Exploitation of the PCIe Bus
Compared to the abilities of SATA/SAS and even 10Gb Ethernet or 16Gb FC, the PCIe bus is the computing equivalent to the autobahn, making the other protocols seem like winding country roads. However, just like the autobahn, the super data highway has limited benefit if the board being installed doesn’t take advantage of it.
The key to maximizing the performance of the PCIe bus is to 1) make sure the end device can handle it; 2) use PCIe SSDs with multiple, dedicated controllers; and 3) saturate the PCIe bus with data. The first part of this saturation comes from the applications themselves and given the description above many environments should be able to deliver this. The next step, and one that’s often overlooked, is to make sure that the PCIe SSD can support a highly parallel environment by being able to maintain very high storage I/O queue depth. This is partly development intelligence and partly leveraging a multi-controller architecture.
The last area to explore is data protection. The fastest performing PCIe SSD in the world does the data center no good if it can’t protect itself from failure. The first step is to protect against block failure. OCZ does this by analyzing the NAND flash at the block level, as data is being written to it. If an error occurs, that block is marked as bad and re-written to another part of the PCIe SSD.
Not only does this protect against data loss, it also prolongs the life of the PCIe SSD. A block failure does not mean that the board needs to be replaced. In fact there typically is no loss in capacity since most PCIe SSD boards are over provisioned.
Most PCIe boards use DRAM to buffer inbound traffic so that the flash controllers can organize writes. In a multi-controller architecture this happens in microseconds but if power were lost at that moment there would be the potential for data loss. OCZ overcomes this by providing power management on the PCIe board in the form of a capacitor subsystem. It provides enough power to de-stage DRAM to flash before total shutdown.
While it should be commonplace, another set of capabilities to confirm are SMART functionality and TRIM command support. SMART functionality provides board level feedback about flash health. TRIM command support makes sure that when the operating system deletes data it’s marked for release on the flash board.
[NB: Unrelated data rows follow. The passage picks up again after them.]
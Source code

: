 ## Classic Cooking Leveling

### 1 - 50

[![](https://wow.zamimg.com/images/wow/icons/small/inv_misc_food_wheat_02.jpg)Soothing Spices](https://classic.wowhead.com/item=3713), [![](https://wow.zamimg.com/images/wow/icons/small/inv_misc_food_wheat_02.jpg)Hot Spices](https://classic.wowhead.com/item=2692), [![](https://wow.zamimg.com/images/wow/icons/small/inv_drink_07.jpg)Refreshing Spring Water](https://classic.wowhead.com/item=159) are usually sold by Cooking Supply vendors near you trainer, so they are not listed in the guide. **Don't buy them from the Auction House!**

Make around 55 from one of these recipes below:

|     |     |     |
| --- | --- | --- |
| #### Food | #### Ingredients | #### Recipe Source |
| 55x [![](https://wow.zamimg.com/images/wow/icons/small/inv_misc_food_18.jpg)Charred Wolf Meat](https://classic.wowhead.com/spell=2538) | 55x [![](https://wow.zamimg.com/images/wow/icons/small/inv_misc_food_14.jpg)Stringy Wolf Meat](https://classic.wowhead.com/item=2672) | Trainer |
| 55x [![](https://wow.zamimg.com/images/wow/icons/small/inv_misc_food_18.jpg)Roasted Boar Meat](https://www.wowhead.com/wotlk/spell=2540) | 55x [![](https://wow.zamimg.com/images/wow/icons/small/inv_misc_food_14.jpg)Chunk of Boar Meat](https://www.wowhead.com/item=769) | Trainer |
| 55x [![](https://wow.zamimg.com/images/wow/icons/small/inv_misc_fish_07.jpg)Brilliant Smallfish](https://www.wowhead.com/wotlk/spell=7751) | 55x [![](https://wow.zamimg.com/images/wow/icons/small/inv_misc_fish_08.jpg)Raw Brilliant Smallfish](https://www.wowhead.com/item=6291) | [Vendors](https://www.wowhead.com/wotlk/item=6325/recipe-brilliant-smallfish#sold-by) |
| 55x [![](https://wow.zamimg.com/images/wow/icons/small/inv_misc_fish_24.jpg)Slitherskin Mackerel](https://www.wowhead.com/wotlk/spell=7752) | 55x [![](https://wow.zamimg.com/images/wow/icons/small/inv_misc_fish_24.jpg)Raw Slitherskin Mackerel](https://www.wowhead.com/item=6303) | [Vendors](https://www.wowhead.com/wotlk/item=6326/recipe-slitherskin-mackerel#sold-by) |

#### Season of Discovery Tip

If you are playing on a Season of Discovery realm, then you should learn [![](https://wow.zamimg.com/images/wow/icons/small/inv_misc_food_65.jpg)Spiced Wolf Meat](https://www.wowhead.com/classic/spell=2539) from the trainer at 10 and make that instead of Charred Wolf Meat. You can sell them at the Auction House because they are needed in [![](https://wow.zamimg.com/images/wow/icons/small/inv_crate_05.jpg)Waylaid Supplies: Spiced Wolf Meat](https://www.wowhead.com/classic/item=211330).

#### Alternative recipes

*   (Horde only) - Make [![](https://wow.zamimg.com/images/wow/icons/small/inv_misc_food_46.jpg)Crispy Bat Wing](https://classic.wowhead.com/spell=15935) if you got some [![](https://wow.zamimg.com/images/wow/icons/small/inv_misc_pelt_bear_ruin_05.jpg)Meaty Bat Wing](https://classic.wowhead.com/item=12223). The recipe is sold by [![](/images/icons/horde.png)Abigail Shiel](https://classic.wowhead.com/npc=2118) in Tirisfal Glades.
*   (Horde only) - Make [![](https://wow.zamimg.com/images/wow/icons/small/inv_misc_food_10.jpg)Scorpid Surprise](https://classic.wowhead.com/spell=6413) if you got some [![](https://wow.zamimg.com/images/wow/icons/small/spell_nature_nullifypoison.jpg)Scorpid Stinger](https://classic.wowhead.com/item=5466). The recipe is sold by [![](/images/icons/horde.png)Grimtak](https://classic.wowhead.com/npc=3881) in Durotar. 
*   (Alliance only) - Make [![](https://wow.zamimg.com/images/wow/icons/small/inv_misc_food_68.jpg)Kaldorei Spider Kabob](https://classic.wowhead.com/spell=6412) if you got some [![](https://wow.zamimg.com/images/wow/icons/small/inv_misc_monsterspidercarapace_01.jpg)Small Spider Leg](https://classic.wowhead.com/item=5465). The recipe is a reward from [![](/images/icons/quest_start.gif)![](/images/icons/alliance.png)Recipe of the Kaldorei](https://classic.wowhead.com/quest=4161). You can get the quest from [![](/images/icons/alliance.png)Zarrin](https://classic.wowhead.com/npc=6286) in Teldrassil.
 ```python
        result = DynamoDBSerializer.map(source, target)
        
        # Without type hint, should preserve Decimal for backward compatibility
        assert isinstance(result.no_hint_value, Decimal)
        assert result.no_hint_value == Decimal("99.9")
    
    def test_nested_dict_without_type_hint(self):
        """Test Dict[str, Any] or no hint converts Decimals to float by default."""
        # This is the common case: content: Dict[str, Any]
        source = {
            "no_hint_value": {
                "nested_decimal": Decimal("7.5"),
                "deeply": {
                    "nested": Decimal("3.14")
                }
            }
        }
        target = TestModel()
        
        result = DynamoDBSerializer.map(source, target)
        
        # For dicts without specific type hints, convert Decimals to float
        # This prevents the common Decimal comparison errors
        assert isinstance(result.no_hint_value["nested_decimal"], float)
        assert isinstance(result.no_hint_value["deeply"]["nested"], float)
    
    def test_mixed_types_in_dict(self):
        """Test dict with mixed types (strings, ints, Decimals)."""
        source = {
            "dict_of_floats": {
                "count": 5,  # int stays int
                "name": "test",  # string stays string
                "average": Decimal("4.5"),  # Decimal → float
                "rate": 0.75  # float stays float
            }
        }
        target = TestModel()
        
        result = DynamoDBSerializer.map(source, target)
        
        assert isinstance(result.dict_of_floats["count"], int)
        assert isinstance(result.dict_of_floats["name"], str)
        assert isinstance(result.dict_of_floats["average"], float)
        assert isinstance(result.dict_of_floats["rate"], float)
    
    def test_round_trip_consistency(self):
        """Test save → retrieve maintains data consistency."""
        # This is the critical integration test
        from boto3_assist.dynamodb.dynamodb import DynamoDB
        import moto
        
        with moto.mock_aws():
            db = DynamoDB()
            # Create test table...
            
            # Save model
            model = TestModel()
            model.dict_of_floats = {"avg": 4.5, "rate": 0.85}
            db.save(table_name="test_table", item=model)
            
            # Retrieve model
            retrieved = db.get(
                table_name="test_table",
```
This allows for the garbage collection process to execute more accurately.
Performance matters in solid state devices. However, not all PCIe SSDs are equipped to handle the demands of workloads that are highly parallel or that require high bandwidth. And fewer still are able to handle both workload types from a single board. The key for maximum, multi-workload performance is the method used to implement the controller technology and the number of controllers that are available to manage I/O traffic into and out of the NAND flash that make up those SSDs. A higher number of controllers also supports more flash and allows more data to be accepted via the PCIe bus.